Introduction

Bacillus thuringiensis (Bt) are widely used biopesticides, due to production of insecticidal proteins. As part of the Bacillus cereus group, Bt possesses and share virulence genes encoding pore-forming enterotoxins involved in FBOs. Given extensive agricultural Bt biopesticides application and probable increase of human exposure through food, their virulence potential to human health should be further investigated. This study aimed to elucidate which molecular mechanisms are induced in a human intestinal cell model after Bt treatment using multi-omics.

Methodology

Differentiated Caco-2 cells were exposed for 24 hours to bacterial supernatants from different Bt strains and to a B. cytotoxicus (Bcyt) supernatant isolated from FBOs.
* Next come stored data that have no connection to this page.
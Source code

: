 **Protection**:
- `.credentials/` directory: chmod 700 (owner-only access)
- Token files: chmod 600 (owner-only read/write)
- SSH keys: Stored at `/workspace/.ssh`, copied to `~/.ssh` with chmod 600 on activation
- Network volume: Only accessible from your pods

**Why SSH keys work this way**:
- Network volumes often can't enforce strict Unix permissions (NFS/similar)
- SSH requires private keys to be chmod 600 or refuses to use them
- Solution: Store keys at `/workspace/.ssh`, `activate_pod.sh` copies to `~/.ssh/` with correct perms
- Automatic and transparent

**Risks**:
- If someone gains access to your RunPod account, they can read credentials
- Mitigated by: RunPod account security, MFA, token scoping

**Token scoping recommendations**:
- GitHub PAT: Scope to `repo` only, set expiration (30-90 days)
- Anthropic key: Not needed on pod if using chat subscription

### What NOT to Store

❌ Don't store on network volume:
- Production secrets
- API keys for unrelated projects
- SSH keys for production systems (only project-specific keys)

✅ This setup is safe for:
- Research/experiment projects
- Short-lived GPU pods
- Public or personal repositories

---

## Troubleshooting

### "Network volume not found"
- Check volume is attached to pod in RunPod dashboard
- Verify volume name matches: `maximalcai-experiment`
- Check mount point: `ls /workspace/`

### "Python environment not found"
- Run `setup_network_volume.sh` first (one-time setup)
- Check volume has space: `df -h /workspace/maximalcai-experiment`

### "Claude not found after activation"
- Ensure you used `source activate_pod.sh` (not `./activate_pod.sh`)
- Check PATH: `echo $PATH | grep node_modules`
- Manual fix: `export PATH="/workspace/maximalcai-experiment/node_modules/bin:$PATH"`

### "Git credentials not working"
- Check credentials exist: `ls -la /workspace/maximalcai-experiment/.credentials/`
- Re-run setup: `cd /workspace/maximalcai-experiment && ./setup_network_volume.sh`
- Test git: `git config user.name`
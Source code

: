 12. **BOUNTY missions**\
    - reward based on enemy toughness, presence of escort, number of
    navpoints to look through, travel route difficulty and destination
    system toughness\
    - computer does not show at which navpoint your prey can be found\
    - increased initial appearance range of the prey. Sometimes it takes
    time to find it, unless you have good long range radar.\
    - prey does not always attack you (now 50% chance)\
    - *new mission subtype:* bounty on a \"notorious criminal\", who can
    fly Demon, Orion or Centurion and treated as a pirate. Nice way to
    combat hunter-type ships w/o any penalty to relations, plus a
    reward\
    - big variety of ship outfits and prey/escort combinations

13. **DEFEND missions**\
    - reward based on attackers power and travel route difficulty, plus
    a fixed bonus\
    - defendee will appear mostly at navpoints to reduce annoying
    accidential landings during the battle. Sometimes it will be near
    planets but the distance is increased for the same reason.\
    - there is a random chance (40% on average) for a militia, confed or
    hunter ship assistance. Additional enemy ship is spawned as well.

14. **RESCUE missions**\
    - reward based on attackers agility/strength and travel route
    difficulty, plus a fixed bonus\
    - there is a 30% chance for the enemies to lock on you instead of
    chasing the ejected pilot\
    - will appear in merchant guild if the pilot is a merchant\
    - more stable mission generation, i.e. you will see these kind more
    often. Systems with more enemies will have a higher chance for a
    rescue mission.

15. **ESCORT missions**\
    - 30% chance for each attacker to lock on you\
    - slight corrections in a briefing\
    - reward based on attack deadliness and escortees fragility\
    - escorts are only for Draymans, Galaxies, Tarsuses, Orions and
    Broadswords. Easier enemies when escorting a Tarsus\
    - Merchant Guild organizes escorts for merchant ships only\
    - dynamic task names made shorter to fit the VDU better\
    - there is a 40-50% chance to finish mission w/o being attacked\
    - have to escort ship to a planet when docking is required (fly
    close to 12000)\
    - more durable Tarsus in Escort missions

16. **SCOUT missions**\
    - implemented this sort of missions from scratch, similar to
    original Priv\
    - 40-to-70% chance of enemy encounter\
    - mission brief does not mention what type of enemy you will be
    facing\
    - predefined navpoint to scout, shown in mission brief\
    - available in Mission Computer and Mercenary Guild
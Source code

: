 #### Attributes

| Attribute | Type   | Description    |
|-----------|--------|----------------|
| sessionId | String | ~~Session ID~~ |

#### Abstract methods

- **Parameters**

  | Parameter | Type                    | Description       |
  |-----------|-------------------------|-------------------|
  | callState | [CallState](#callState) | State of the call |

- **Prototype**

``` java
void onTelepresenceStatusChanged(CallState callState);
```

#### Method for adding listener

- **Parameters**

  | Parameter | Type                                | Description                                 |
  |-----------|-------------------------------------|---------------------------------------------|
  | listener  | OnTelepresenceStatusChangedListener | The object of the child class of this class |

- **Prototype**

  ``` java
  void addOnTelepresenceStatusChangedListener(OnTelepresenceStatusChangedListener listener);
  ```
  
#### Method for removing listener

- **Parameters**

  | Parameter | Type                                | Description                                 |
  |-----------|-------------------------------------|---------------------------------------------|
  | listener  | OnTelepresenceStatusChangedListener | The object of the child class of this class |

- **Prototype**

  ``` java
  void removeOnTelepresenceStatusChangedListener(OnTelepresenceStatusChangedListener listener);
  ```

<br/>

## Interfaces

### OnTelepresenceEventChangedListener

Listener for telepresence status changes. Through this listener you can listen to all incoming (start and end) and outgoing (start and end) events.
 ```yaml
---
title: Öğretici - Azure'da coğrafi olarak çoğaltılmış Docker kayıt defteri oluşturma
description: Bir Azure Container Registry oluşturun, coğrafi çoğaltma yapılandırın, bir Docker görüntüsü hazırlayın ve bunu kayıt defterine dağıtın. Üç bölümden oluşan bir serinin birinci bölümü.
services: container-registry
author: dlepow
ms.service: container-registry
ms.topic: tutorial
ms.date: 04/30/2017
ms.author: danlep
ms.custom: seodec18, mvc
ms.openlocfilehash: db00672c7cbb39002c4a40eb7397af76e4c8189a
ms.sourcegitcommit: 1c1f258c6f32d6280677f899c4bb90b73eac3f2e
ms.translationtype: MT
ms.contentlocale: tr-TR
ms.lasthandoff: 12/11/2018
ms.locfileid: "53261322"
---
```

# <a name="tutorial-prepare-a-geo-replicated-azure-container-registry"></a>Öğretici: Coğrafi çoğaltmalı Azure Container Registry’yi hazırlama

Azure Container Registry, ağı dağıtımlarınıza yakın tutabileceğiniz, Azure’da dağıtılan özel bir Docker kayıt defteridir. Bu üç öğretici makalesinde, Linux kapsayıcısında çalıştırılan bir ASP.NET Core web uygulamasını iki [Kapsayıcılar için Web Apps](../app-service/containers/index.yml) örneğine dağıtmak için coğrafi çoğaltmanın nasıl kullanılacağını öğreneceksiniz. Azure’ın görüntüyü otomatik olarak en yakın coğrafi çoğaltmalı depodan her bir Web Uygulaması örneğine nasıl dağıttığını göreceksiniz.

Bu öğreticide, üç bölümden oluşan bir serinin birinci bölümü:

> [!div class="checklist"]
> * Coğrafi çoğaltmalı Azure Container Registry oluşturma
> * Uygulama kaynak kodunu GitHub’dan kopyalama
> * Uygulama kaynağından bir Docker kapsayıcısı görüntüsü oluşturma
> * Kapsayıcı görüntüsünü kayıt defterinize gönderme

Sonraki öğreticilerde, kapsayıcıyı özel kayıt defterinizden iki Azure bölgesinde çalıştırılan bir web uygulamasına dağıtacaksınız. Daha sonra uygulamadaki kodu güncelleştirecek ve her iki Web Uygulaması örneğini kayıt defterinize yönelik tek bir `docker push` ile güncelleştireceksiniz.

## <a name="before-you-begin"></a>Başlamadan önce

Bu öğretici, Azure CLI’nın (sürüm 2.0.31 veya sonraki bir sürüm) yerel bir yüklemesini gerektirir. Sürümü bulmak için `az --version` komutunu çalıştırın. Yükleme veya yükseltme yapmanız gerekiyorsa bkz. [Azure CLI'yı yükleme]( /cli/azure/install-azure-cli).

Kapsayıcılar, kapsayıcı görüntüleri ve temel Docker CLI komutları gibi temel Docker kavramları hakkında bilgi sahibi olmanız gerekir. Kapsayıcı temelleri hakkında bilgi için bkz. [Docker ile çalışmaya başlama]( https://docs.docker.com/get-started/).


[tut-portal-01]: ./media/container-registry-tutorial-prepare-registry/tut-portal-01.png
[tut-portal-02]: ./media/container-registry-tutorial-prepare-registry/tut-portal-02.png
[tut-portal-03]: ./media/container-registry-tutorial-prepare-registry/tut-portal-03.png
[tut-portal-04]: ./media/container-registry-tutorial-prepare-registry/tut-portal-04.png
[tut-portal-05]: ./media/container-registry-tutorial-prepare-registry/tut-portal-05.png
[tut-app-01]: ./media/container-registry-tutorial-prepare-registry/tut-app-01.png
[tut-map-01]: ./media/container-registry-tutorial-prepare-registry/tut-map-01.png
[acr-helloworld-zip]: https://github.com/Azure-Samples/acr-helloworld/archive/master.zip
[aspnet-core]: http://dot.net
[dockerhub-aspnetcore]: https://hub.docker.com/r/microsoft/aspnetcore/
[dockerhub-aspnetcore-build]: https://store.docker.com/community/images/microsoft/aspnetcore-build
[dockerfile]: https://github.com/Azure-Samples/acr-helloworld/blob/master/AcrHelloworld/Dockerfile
First, cytotoxicity (MTT) and pro-inflammatory (IL-8 release) assays were carried out. Then, 3 non-cytotoxic concentrations of Bt and Bcyt supernatants were selected to investigate the impact on the extra and intracellular proteome and metabolome, using Q-Exactive Plus coupled to a UHPLC system.

Results & Discussion

Unlike Bcyt, Bt supernatants did not induce cytotoxicity on Caco-2 cells, but increased IL-8 release. Both of Bt and Bcyt supernatants induced similar effects on Caco-2 cells as: (i) increased transporter abundances, probably to compensate metabolite leakage due to toxin-created pores, (ii) disrupted histone abundances and (iii) adapted energy metabolism. Unlike Bcyt, Bt supernatants increased also abundances of complement system inhibitors, like CD59, suggesting intestinal cell protection response involving defense mechanisms. Differences in the toxin profile of the various Bt subspecies were also observed. These results highlight that Bt biopesticides may provoke long-term effects due to inflammation and impact on cellular metabolism. Further work is needed to link the toxic effects reported and the specific toxin profiles characteristic of each Bt subspecies.